Many boards treat annual self-assessments as a check-the-box exercise (if they do them at all). Robust evaluation, including peer feedback for individual directors and reviews of the chair’s effectiveness, is far from universal.
The National Association of Corporate Directors (NACD) 2025 “Trends and Priorities Survey” found that 60% of directors identified both the candor of board management discussions and CEO succession planning as areas requiring improvement, suggesting that evaluations either fail to surface these issues or fail to lead to action when they do.
Evaluation should operate at three levels:
Design principle: Evaluate at three levels — whole board, chair, and individual director. Use external facilitators periodically. Act on findings; evaluation without consequence is worse than no evaluation at all.
Designing the right remuneration structure is a balancing act. Too little, and top talent will look elsewhere; too much or misaligned, and independence is compromised. In markets where equity-based compensation for directors remains rare, companies must be deliberate in structuring pay that attracts high-caliber individuals without creating dependency. Globally, the OECD reports that the number of jurisdictions with mandatory remuneration criteria rose from 39% in 2014 to 54% in 2024, a clear signal that regulators view board pay as a governance lever, not merely a market transaction.
Board remuneration practices vary by market, but the direction is clear: pay must attract capable, independent directors without compromising objectivity. North American companies rely more heavily on equity-based alignment; European boards tend to use more conservative fixed-fee models; GCC boards remain predominantly cash-based, with fixed retainers and meeting fees still common. As GCC companies compete for global board talent in areas such as AI, ESG, digital transformation, and capital markets, remuneration models should aim to evolve beyond regional convention while preserving independence and transparency.
Design principle: Anchor pay in fixed retainers (not meeting fees) and differentiate for additional responsibilities. Where possible, include equity with holding requirements. Benchmark against relevant peers and disclose transparently.
CEO tenure has shortened materially, with boards making leadership changes earlier and more deliberately in response to investor expectations and strategic misalignment. Board tenure has not followed the same trajectory — many directors (particularly board chairs) serve for 12, 15, or even 20 years.
This asymmetry creates a governance paradox: the executives being overseen are held to shorter performance cycles and higher accountability standards than the directors overseeing them.
Leading markets increasingly treat long tenure as a risk to independence. The UK, Singapore, Malaysia, and other jurisdictions use nine years as an important threshold for reassessing whether a director remains independent. The principle is simple: independence, strategic relevance, and challenge tend to erode over time. Ambitious companies should plan renewal rather than wait for it to be triggered by resignation, age, or regulatory pressure.
In the GCC, formal board tenure limits are rare. Many boards feature directors who have served for well over a decade, often as nominees of controlling shareholders. The absence of structured succession planning means that board renewal is mainly triggered by death, resignation, or regulatory pressure.
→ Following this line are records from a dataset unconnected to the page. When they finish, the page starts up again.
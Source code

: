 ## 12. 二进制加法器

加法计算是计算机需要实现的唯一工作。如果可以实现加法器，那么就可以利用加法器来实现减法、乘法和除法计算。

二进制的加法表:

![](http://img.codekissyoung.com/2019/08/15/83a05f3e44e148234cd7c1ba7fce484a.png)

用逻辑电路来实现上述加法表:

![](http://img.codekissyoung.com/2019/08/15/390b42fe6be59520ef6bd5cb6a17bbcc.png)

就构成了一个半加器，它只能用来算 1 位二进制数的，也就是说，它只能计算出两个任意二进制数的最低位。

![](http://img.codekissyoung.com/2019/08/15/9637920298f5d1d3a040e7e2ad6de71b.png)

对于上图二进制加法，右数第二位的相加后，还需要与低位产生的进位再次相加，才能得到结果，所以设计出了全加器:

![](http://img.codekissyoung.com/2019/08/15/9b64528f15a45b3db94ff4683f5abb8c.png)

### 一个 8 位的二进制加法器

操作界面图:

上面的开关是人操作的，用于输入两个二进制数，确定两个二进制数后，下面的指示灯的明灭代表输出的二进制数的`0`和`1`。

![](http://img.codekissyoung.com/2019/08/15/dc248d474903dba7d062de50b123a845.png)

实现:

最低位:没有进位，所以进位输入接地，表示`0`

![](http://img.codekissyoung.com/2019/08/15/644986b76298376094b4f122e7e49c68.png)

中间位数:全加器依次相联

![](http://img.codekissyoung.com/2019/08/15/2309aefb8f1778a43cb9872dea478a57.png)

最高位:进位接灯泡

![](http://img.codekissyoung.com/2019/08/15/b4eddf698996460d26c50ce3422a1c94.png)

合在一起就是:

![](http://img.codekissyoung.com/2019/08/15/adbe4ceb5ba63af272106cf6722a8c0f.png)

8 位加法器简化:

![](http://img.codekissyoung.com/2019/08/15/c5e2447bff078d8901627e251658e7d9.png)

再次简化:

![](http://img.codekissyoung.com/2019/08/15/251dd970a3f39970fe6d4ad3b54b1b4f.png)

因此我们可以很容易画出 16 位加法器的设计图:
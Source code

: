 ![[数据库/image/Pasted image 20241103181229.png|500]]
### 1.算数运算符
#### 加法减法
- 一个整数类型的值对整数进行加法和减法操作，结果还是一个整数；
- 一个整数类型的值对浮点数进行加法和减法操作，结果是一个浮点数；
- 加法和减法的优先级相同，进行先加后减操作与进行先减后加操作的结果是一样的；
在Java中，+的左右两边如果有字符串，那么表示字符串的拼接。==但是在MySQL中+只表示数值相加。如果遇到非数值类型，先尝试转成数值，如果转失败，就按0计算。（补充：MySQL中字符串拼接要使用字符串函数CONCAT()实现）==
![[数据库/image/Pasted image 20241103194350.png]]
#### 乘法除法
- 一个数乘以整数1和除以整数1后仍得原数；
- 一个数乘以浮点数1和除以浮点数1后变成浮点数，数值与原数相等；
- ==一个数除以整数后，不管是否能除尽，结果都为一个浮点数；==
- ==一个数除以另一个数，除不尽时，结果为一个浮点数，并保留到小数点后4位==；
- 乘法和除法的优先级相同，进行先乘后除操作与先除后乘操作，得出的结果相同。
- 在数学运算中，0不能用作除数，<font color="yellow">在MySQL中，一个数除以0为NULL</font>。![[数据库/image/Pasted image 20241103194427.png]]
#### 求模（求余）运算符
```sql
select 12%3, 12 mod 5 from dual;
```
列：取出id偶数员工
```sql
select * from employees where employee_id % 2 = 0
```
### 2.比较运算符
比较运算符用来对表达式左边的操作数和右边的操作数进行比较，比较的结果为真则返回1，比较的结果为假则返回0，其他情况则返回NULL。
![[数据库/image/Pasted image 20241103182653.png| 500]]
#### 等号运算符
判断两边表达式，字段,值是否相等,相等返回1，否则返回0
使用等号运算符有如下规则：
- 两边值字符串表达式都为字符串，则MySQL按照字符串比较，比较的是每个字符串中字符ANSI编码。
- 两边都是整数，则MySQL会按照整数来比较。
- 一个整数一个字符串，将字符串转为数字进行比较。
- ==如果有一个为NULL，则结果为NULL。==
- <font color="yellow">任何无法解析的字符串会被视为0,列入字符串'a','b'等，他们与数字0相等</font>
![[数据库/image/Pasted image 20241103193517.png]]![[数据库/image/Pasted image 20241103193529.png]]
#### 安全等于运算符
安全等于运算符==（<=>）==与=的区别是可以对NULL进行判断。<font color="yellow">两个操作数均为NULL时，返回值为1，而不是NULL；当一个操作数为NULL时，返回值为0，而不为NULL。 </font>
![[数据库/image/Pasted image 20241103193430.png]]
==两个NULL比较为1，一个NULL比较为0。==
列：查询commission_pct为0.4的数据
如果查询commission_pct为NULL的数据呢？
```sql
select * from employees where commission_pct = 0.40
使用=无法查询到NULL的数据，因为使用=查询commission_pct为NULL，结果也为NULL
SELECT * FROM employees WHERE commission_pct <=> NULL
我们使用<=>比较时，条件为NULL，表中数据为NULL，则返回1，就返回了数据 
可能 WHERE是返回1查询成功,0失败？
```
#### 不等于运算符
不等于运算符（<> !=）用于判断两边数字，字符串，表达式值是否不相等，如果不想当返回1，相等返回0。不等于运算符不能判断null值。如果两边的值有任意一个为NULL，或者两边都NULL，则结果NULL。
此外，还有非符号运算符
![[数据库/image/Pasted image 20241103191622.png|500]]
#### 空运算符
The “GCC BDI Board Effectiveness Review 2025” found that 67% of boards have no formal succession plan, leaving governance continuity to chance.
Best practices are emerging around a structured approach: three-year terms with a maximum of three consecutive terms for independent directors, a formal succession plan maintained by the nomination committee, staggered rotation so no more than a third of the board turns over in any given year, and proactive pipeline cultivation (identifying potential directors 12-18 months before a vacancy arises).
Design principle: Treat board renewal as a continuous governance process, not an event. Set term limits and maintain a live succession plan. Ensure the chair’s tenure has a defined horizon and that the nomination committee, not the chair, drives the succession conversation.
As companies become more global, digital, and complex, many boards are failing to keep pace. Boards can no longer act only as compliance bodies; they must evolve into strategic assets that challenge assumptions, anticipate disruption, and support long-term value creation. To build an effective board, companies should embrace a strategic, structured approach:
When boards fail to match the business, value is lost through missed opportunities, weak challenges, and strategic drift. Continually ask: does the board reflect the business we are in today or the business we are trying to become?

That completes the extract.